Since we're talking about motion, i was wondering what's the best way to determine things like "will the particle ever turn back" or something. usually if its easy to do u cud just find x in terms of t and test as t-->inf, but what about other situations. for eg, there was a question few years back where u had to like graph the velocity^2 against time to determine it. id rather not graph stuff, so any better suggestions? [ this was question 6bii) 1998 ]

 

[Rorix]

if v=0 at any time t, the particle may turn (you need to use your head here, like if v= 1-sinx or something you know it won't)

 

[mathock]

yeah, if u have a general idea of what the graph looks like it makes it a lot easier

 

[jumb]

If you did physics this is alot easier

 

[Dougie]

yeah, it's only now we physics ppl get the adv.

 

[Shuter]

That doesn't make sense.
Given the A formula, A won't be constant as the particle moves.

Also this is not exponential growth and decay.

I know that's what I thought, it's question 10 from Ex6.2, Maths In Focus: Ext1, Book2.

And right you are, it's rates of change, not exp growth.

 

[becany]

whats the answer to this question? i got -2.51m..
ur given dA/dt = -9.8 and u wanna find dx/dt, which is dx/DA times dA/dt
and since ur given the eqn for A, dA/dx equals blah..flip it, then times it and sub in x = -0.3?

 

[akira276]

wut da?? it seys acceleration is a constant....in otha words dv/dt=-9.8 not da/dt....i dun fink there is such a thing as da/dt in da course...

 

[Shuter]

whats the answer to this question? i got -2.51m..
ur given dA/dt = -9.8 and u wanna find dx/dt, which is dx/DA times dA/dt
and since ur given the eqn for A, dA/dx equals blah..flip it, then times it and sub in x = -0.3?

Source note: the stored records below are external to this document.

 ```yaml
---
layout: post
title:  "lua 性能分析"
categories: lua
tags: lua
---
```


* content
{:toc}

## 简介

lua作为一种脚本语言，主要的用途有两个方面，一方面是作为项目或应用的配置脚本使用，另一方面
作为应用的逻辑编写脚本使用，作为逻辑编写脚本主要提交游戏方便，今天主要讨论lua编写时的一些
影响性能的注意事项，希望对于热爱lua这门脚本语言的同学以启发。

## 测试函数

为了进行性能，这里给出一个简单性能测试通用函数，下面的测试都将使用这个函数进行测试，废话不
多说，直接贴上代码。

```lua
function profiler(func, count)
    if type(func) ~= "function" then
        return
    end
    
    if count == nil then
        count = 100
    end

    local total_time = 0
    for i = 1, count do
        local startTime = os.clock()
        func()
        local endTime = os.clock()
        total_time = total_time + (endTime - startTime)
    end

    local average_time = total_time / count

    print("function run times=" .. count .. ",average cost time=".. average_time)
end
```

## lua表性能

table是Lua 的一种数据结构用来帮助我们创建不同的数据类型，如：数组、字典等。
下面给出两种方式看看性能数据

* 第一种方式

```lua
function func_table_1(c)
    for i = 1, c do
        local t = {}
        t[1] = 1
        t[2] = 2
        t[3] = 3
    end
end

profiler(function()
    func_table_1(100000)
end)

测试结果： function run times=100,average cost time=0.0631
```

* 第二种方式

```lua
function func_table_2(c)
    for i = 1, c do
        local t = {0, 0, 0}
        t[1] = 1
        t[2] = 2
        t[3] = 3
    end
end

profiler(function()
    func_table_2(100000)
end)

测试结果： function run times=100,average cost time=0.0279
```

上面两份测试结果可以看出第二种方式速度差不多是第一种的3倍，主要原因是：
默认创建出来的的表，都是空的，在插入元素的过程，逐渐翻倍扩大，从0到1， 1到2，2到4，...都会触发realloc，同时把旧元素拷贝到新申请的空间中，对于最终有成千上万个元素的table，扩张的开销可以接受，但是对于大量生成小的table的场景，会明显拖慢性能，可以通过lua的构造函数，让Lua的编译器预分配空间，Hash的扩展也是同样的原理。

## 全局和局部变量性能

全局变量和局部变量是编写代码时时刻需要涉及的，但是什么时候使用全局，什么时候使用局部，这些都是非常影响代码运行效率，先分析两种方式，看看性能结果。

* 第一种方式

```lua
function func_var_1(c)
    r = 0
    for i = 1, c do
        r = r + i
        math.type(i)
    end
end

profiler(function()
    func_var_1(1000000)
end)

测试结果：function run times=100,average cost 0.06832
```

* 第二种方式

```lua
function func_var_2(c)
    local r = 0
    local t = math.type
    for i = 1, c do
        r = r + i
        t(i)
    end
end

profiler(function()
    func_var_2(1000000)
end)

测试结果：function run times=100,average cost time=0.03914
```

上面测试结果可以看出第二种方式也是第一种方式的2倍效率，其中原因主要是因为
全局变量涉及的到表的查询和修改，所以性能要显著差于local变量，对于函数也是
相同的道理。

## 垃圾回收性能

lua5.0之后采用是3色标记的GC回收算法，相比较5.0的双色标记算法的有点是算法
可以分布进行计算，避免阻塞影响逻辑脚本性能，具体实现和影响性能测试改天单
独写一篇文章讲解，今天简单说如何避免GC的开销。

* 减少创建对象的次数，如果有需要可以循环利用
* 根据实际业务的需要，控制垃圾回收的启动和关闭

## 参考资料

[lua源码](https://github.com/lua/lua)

Yes you're right it says -2.5m/s in the back of the book.

 

[jumb]

wut da?? it seys acceleration is a constant....in otha words dv/dt=-9.8 not da/dt....i dun fink there is such a thing as da/dt in da course...

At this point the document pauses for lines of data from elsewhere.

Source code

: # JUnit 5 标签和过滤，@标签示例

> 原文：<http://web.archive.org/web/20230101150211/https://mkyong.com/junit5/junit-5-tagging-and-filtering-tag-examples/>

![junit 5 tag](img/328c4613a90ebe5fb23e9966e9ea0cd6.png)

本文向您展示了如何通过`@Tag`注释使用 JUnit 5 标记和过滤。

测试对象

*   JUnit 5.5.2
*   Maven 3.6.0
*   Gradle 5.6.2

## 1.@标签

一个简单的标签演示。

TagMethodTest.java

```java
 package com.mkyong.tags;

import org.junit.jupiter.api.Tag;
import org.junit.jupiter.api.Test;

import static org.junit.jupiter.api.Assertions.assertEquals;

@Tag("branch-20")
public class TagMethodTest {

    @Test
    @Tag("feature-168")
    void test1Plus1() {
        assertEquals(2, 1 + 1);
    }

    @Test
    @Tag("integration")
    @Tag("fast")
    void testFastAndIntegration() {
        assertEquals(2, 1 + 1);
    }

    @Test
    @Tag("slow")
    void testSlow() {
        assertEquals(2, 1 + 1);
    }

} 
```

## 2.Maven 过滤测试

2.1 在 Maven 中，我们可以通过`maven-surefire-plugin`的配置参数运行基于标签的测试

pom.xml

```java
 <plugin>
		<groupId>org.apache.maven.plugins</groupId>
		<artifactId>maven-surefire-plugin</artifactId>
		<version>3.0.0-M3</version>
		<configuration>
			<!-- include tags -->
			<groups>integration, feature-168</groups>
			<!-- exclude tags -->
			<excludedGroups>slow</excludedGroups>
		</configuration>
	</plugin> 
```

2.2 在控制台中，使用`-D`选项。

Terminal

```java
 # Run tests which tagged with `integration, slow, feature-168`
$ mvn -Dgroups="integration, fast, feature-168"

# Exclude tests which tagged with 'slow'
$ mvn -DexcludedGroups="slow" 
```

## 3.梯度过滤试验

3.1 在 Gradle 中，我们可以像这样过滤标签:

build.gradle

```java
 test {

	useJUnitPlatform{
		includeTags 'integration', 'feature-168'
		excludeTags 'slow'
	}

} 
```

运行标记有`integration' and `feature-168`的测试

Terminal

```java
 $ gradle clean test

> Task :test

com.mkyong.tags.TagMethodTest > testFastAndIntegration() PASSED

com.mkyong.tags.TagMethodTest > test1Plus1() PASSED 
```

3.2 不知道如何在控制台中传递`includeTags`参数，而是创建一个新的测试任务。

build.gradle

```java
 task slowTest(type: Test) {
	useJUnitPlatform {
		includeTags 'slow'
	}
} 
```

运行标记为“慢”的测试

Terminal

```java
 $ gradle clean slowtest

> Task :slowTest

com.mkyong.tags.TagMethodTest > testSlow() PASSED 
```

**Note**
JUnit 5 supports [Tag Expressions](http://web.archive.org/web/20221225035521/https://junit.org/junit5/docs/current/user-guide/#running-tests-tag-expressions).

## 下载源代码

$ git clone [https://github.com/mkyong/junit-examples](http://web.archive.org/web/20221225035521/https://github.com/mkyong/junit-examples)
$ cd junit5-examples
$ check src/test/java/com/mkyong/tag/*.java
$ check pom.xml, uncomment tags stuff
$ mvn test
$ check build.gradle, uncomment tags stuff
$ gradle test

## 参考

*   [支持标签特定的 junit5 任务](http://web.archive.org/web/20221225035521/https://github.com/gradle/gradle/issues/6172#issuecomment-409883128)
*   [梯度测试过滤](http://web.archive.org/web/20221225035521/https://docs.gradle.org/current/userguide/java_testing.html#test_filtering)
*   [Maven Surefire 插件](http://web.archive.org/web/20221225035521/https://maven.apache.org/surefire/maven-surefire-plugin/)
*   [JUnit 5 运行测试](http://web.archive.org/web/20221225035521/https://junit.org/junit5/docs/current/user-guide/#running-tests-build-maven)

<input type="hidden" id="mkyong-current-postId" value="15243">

da/dt is the speed of acceleration, ie, acceleration is changing. Where as it's not. Also use full stop and commas instead of ellipsis. They're annoying.

Edit: Also, in 3 unit, gravity is -10

 

[gordo]

wut da?? it seys acceleration is a constant....in otha words dv/dt=-9.8 not da/dt....i dun fink there is such a thing as da/dt in da course...

wat level english do u do?

 

[jumb]

wat level english do u do?

Advanced Sms talk.

It's where they butcher the english language worse then New Zealanders. It's all the rage these days.

 

[mojako]

da/dt is the speed of acceleration, ie, acceleration is changing. Where as it's not. Also use full stop and commas instead of ellipsis. They're annoying.

Edit: Also, in 3 unit, gravity is -10

what?

the original question (assuming typed correctly) said:
"If the acceleration of the paritcle is at a constant rate -9.8m/s/s"

if it's da/dt then it should say "If the acceleration of the paritcle is changing at" and the unit should be m/s/s/s

 

[jumb]

Meh, I just read the last few posts and misinterpreted the quetsion. My bad.

 

[Shuter]

what?

the original question (assuming typed correctly) said:
"If the acceleration of the paritcle is at a constant rate -9.8m/s/s"

if it's da/dt then it should say "If the acceleration of the paritcle is changing at" and the unit should be m/s/s/s

I typed everything exactly correctly. I tihnk the people who wrote the book stuffed up on this one.